Vance (after a moment):
And then there’s something else.
(He leans forward, lowering his voice slightly.)
Vance:
These systems—everything’s easier, faster, more efficient. But I get the feeling. . .
(He stops.)
. . . they’re not really for me.
(Dr. Faye nods. Already there.)
Dr. Faye:
“To Serve Man.”
Vance (squinting):
Wait—I think I know that one. Isn’t that the guy—what’s his name—the senator from Pennsylvania. . . John Fetterman? I saw something about that online. Same vibe.
(A pause. Dr. Faye studies him carefully.)
Dr. Faye:
No, Mr. Gunczarus. That’s another episode.
(She adjusts her poise slightly.)
Dr. Faye:
“The Doppelgänger.”

“Now serving a foreign entrée.”
Dr. Faye:
That is a common confusion. Increasingly common.
Vance (frowning):
I don’t know that one either.
Dr. Faye:
Most people don’t—until they do.
(A beat.)
Dr. Faye (continuing):
In this episode, assistance is offered. Problems are solved. The purpose becomes clear. . . only after commitment.
(A longer silence now.)
Vance:
So what are you saying?That I’m imagining things?
Dr. Faye:
No.
(She closes the book gently.)
Dr. Faye:
I’m saying you’re experiencing them. . . without the proper framework.
(She looks directly at him now.)
Dr.
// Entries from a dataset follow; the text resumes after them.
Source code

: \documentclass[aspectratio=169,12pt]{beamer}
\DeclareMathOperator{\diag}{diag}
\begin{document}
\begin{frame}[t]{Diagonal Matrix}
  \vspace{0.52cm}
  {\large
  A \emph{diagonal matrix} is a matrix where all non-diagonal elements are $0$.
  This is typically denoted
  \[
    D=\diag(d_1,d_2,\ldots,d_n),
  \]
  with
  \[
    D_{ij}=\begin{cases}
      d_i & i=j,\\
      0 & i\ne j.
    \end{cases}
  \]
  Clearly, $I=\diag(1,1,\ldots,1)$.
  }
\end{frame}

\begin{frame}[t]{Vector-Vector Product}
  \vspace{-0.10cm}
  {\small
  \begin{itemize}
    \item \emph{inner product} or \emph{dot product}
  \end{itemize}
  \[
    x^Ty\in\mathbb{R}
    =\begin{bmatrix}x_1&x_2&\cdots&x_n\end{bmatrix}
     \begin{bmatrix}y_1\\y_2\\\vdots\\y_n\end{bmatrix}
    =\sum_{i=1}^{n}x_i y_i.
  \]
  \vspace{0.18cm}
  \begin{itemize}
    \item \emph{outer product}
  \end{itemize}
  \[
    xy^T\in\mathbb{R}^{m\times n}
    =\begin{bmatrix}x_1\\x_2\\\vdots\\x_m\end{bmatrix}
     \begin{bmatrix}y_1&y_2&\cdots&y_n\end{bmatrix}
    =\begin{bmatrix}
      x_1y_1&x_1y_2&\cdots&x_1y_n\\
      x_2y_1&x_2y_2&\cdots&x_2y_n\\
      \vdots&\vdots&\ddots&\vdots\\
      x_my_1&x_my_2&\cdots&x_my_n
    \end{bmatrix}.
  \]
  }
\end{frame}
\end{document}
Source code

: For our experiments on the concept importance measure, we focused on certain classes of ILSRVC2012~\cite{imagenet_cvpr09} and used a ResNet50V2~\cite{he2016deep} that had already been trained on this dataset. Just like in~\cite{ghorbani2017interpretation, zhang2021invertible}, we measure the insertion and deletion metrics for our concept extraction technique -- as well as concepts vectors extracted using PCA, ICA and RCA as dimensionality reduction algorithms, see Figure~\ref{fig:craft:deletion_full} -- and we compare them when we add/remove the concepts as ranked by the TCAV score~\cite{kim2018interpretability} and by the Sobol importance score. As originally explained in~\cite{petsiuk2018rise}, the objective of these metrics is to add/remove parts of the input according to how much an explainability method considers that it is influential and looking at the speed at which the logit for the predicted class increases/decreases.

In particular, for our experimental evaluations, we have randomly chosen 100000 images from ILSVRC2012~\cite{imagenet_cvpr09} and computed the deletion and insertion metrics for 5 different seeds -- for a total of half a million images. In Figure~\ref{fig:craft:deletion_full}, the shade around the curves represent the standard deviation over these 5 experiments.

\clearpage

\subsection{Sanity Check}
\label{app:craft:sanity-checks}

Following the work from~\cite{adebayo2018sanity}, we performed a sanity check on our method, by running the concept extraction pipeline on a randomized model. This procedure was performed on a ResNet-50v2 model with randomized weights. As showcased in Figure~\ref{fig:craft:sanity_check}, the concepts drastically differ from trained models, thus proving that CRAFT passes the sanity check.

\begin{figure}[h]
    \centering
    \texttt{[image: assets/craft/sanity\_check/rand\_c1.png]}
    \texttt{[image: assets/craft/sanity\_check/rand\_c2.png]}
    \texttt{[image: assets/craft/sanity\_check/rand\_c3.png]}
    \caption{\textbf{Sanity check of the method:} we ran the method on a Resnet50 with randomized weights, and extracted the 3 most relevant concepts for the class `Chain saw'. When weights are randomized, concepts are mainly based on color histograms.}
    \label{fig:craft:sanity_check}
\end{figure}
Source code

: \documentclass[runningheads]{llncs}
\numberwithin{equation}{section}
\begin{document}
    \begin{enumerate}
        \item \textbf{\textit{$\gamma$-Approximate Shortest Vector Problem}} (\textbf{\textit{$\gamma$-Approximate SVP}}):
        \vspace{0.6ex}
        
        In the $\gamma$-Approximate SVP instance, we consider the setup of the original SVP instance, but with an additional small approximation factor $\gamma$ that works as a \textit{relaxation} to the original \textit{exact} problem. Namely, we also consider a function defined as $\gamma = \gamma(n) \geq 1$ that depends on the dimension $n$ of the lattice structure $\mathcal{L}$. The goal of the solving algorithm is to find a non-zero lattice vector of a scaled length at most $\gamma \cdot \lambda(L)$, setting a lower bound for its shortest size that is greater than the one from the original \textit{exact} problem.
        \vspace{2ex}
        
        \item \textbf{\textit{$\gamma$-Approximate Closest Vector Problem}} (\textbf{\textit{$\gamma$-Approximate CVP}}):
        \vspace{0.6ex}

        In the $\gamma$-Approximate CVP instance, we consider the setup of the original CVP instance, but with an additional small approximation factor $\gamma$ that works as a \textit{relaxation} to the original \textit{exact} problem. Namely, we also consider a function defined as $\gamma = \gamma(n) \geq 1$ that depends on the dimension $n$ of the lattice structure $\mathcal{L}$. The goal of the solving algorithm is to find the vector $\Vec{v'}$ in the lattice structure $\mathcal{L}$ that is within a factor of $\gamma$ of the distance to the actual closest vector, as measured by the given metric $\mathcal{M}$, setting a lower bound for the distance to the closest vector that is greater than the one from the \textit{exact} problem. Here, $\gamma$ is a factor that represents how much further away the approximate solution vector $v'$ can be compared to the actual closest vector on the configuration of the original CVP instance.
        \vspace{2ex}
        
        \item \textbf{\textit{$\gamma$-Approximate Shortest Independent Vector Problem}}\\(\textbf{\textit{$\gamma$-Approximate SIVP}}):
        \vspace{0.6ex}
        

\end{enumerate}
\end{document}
Faye:
You were not trained to expect people to change without warning. . .
—or for standards to invert without announcement. . .
—or for fulfillment to alter the one who receives it. . .
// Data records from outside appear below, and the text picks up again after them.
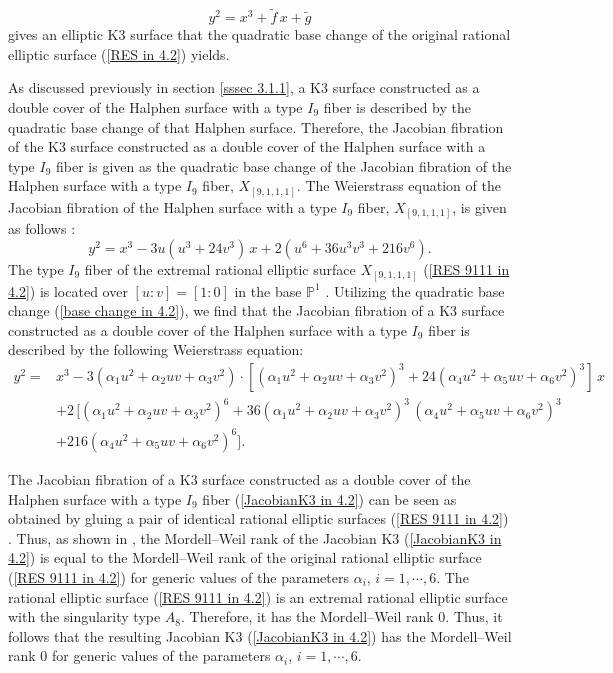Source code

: \documentclass[12pt]{article}
\def\P{\mathbb{P}}
\def\til{\tilde}
\begin{document}
\begin{equation}
y^2=x^3+\til{f}\, x+\til{g}
\end{equation}
gives an elliptic K3 surface that the quadratic base change of the original rational elliptic surface (\ref{RES in 4.2}) yields. 
\par As discussed previously in section \ref{sssec 3.1.1}, a K3 surface constructed as a double cover of the Halphen surface with a type $I_9$ fiber is described by the quadratic base change of that Halphen surface. Therefore, the Jacobian fibration of the K3 surface constructed as a double cover of the Halphen surface with a type $I_9$ fiber is given as the quadratic base change of the Jacobian fibration of the Halphen surface with a type $I_9$ fiber, $X_{[9, 1, 1, 1]}$. The Weierstrass equation of the Jacobian fibration of the Halphen surface with a type $I_9$ fiber, $X_{[9, 1, 1, 1]}$, is given as follows \cite{MP}:
\begin{equation}
\label{RES 9111 in 4.2}
y^2=x^3-3u(u^3+24v^3)\, x+2(u^6+36u^3v^3+216v^6).
\end{equation}
The type $I_9$ fiber of the extremal rational elliptic surface $X_{[9, 1, 1, 1]}$ (\ref{RES 9111 in 4.2}) is located over $[u:v]=[1:0]$ in the base $\P^1$ \cite{MP}. Utilizing the quadratic base change (\ref{base change in 4.2}), we find that the Jacobian fibration of a K3 surface constructed as a double cover of the Halphen surface with a type $I_9$ fiber is described by the following Weierstrass equation:
\begin{equation}
\label{JacobianK3 in 4.2}
\begin{split}
y^2= & x^3-3(\alpha_1 u^2 +\alpha_2 uv + \alpha_3 v^2)\cdot [( \alpha_1 u^2 +\alpha_2 uv + \alpha_3 v^2)^3+24(\alpha_4 u^2 +\alpha_5 uv + \alpha_6 v^2)^3]\, x \\
& +2\, [(\alpha_1 u^2 +\alpha_2 uv + \alpha_3 v^2)^6+36(\alpha_1 u^2 +\alpha_2 uv + \alpha_3 v^2)^3\, (\alpha_4 u^2 +\alpha_5 uv + \alpha_6 v^2)^3 \\
& +216(\alpha_4 u^2 +\alpha_5 uv + \alpha_6 v^2)^6].
\end{split}
\end{equation}
\par The Jacobian fibration of a K3 surface constructed as a double cover of the Halphen surface with a type $I_9$ fiber (\ref{JacobianK3 in 4.2}) can be seen as obtained by gluing a pair of identical rational elliptic surfaces (\ref{RES 9111 in 4.2}) \cite{Kimura1710}. Thus, as shown in \cite{Kimura1802}, the Mordell--Weil rank of the Jacobian K3 (\ref{JacobianK3 in 4.2}) is equal to the Mordell--Weil rank of the original rational elliptic surface (\ref{RES 9111 in 4.2}) for generic values of the parameters $\alpha_i$, $i=1, \cdots, 6$. The rational elliptic surface (\ref{RES 9111 in 4.2}) is an extremal rational elliptic surface with the singularity type $A_8$. Therefore, it has the Mordell--Weil rank 0. Thus, it follows that the resulting Jacobian K3 (\ref{JacobianK3 in 4.2}) has the Mordell--Weil rank 0 for generic values of the parameters $\alpha_i$, $i=1, \cdots, 6$. 
\end{document}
—And you weren’t trained for assistance to conceal its function,
—or identity to become… uncertain
Dr. Faye:
You lack exposure to episodic discontinuity.
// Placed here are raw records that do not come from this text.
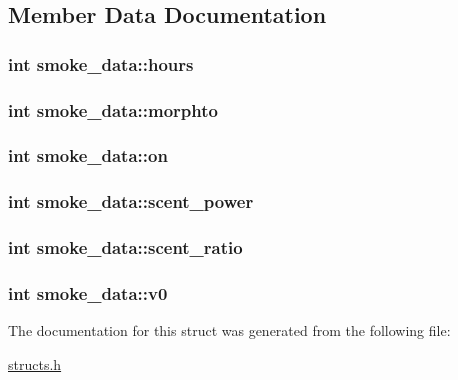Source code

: \subsection{Member Data Documentation}
\hypertarget{structsmoke__data_aaf3866b012d5294aa2e6100f71e6815f}{
\subsubsection[{hours}]{\setlength{\rightskip}{0pt plus 5cm}int smoke\-\_\-data\-::hours}}\label{structsmoke__data_aaf3866b012d5294aa2e6100f71e6815f}
\hypertarget{structsmoke__data_a8eadb9e965e93cd2b445df5a07947597}{
\subsubsection[{morphto}]{\setlength{\rightskip}{0pt plus 5cm}int smoke\-\_\-data\-::morphto}}\label{structsmoke__data_a8eadb9e965e93cd2b445df5a07947597}
\hypertarget{structsmoke__data_a72d69564d6a635fc5a4af9bbbe958dcd}{
\subsubsection[{on}]{\setlength{\rightskip}{0pt plus 5cm}int smoke\-\_\-data\-::on}}\label{structsmoke__data_a72d69564d6a635fc5a4af9bbbe958dcd}
\hypertarget{structsmoke__data_a1357ca79de903215e0a4a8ea74d76779}{
\subsubsection[{scent\-\_\-power}]{\setlength{\rightskip}{0pt plus 5cm}int smoke\-\_\-data\-::scent\-\_\-power}}\label{structsmoke__data_a1357ca79de903215e0a4a8ea74d76779}
\hypertarget{structsmoke__data_af58080ad5cfb641f831c614418ecf7c3}{
\subsubsection[{scent\-\_\-ratio}]{\setlength{\rightskip}{0pt plus 5cm}int smoke\-\_\-data\-::scent\-\_\-ratio}}\label{structsmoke__data_af58080ad5cfb641f831c614418ecf7c3}
\hypertarget{structsmoke__data_ab9e0ec5cf6432e73e937d3fec4c694df}{
\subsubsection[{v0}]{\setlength{\rightskip}{0pt plus 5cm}int smoke\-\_\-data\-::v0}}\label{structsmoke__data_ab9e0ec5cf6432e73e937d3fec4c694df}


The documentation for this struct was generated from the following file\-:\begin{DoxyCompactItemize}
\item 
\hyperlink{structs_8h}{structs.\-h}\end{DoxyCompactItemize}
(Vance sits back. Not convinced—but no longer dismissive.)
Vance:
So what do I do?
(Dr. Faye slides the book toward him.)

Dr. Faye:
We begin with orientation.
Vance:
Orientation for what?
(Dr. Faye pauses.)
Dr. Faye:
For the realization that this is not new. Only newly recognized.
(Vance looks down at the book. For the first time, it does not look like entertainment.)